La gobernabilidad neoliberal quiere retomar para sí algunos aspectos de la fenomenal experiencia masiva de los feminismos. Intenta traducir, releer, licuar. Primero, aislando un tipo de violencia, la que se ejerce contra las mujeres y disidencias en el marco de prácticas tradicionales (desde la violencia doméstica hasta el acoso callejero). Luego, montando sobre eso un argumento punitivista, que le solicita a las víctimas reconocerse sólo como víctimas y planteando el castigo como única salida. Si esto fue clarísimo cuando el Senado aprovechó la rabia social ante el asesinato de Micaela García por parte de un preso con salidas transitorias para endurecer el régimen de ejecución de las penas; lo es también, aunque menos visible, en los modos en que se interpela la victimización antes que la agencia en toda la discursividad social. Y finalmente, convirtiendo ese montaje en una ratificación de las políticas de seguridad, poniendo a las instituciones judiciales y represivas como garantes últimas de vínculos no violentos. En nombre de la prevención de las violencias contra las mujeres nos llaman a dejarnos cuidar por la ministra de seguridad. O sea, a convertir el combate contra la violencia de género en ratificación de la violencia institucional y de la violencia económico-social en nombre de la violencia de género.
Ese triple movimiento construye la violencia contra las mujeres y sexualidades disidentes como una cuestión de seguridad. El primer documento de Ni una menos, el 3 de junio de 2015, decía que los femicidios no eran un problema de seguridad sino de derechos humanos. Es necesario insistir sobre ese punto: implica considerar a todos sujetos de derecho (incluso a quienes cometen crímenes) y, a la vez, considerar el conjunto de derechos y su vinculación. Considerar algo como cuestión de seguridad implica pensarlo de modo individual y restringido a su individualidad (alguien comete un crimen, alguien lo sufre) y, a la vez, tratarlo como cuestión de policía y de castigo.
Ese recorte no es casual. Por un lado, legitima otro tipo de violencias o las opaca, las deja inadvertidas. Por otro, pivotea sobre una idea de vida que es acotada a la existencia biológica, a la reproducción de esa existencia, despojándola de sus potencias creadoras. La solicitud de que nos identifiquemos sólo en nuestra dimensión de víctimas o reclamemos por quienes estén solo en esa condición, aplana la idea de vida, resta capacidad de hacer, libertades para disentir, errores y pactos.
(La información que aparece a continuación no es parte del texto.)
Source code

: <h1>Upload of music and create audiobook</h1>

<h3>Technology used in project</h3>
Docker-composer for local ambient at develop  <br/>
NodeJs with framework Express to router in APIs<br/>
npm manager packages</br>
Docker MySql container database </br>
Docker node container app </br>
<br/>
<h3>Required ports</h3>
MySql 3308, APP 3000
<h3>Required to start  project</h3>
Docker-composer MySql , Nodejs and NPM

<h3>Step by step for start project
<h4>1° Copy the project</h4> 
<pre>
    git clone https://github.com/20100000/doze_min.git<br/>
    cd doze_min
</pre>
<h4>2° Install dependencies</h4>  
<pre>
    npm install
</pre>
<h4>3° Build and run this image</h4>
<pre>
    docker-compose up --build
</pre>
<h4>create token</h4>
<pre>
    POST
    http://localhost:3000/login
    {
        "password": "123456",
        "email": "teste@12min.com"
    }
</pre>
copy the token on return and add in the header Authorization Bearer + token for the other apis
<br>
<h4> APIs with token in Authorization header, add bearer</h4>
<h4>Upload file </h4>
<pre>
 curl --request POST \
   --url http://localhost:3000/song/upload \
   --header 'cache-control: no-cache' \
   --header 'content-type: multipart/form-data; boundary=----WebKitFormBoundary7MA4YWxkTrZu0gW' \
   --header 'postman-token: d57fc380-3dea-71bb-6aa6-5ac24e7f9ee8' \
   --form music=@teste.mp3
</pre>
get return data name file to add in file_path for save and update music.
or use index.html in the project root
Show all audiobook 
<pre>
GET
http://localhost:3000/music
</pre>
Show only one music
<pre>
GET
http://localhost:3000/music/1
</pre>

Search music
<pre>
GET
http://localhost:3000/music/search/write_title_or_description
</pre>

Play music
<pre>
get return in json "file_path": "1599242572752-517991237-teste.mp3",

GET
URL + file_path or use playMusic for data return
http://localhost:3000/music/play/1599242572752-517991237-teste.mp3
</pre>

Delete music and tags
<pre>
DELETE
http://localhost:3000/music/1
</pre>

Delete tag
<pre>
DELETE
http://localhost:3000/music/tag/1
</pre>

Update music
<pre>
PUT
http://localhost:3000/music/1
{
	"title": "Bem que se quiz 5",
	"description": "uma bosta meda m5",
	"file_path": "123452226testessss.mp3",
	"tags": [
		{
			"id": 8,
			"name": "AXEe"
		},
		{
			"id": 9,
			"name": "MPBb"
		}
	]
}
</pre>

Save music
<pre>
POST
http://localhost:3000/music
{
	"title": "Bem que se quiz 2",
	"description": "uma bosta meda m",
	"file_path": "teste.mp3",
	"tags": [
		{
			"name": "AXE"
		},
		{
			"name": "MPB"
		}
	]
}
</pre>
Frente a eso, es necesario conjugar otra idea de vida, siempre política, siempre tensada por la autonomía y la disciplina, capaz de inventar y presa de sujeciones.
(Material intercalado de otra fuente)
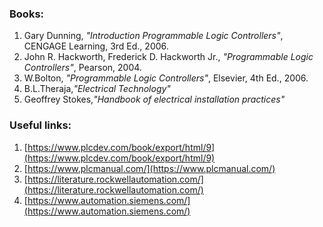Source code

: ### Books:
1. Gary Dunning, *"Introduction Programmable Logic Controllers"*, CENGAGE Learning, 3rd Ed., 2006.
2. John R. Hackworth, Frederick D. Hackworth Jr., *"Programmable Logic Controllers"*, Pearson, 2004.
3. W.Bolton, *"Programmable Logic Controllers"*, Elsevier, 4th Ed., 2006.
4. B.L.Theraja,*"Electrical Technology"*
5. Geoffrey Stokes,*"Handbook of electrical installation practices"*
### Useful links:
1. [https://www.plcdev.com/book/export/html/9](https://www.plcdev.com/book/export/html/9)
2. [https://www.plcmanual.com/](https://www.plcmanual.com/)
3. [https://literature.rockwellautomation.com/](https://literature.rockwellautomation.com/)
4. [https://www.automation.siemens.com/](https://www.automation.siemens.com/)
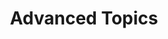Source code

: ---
title: Advanced Topics
excerpt: ''
deprecated: false
hidden: false
metadata:
  title: ''
  description: ''
  robots: index
next:
  description: ''
---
Milagro puede ser el nombre de todas esas disputas pendientes o en curso. Milagro, la presa emblemática. Cuerpo frágil y disruptivo, rebeldía insomne, esquiva a la clasificación, difícil y compleja, renuente a la empatía sin más, objeto de miles de discusiones, necesario nombre de debates al interior de los feminismos populares. Milagro. En ese nombre y en todos los modos de no nombrarla, de silenciar eso, veo conjugarse los dilemas del presente. Lo que no podemos pensar, lo que nos cuesta hacer, mientras una poderosa máquina de traducción se arroja sobre las fuerzas que despliega un movimiento heterogéneo, masivo y crítico.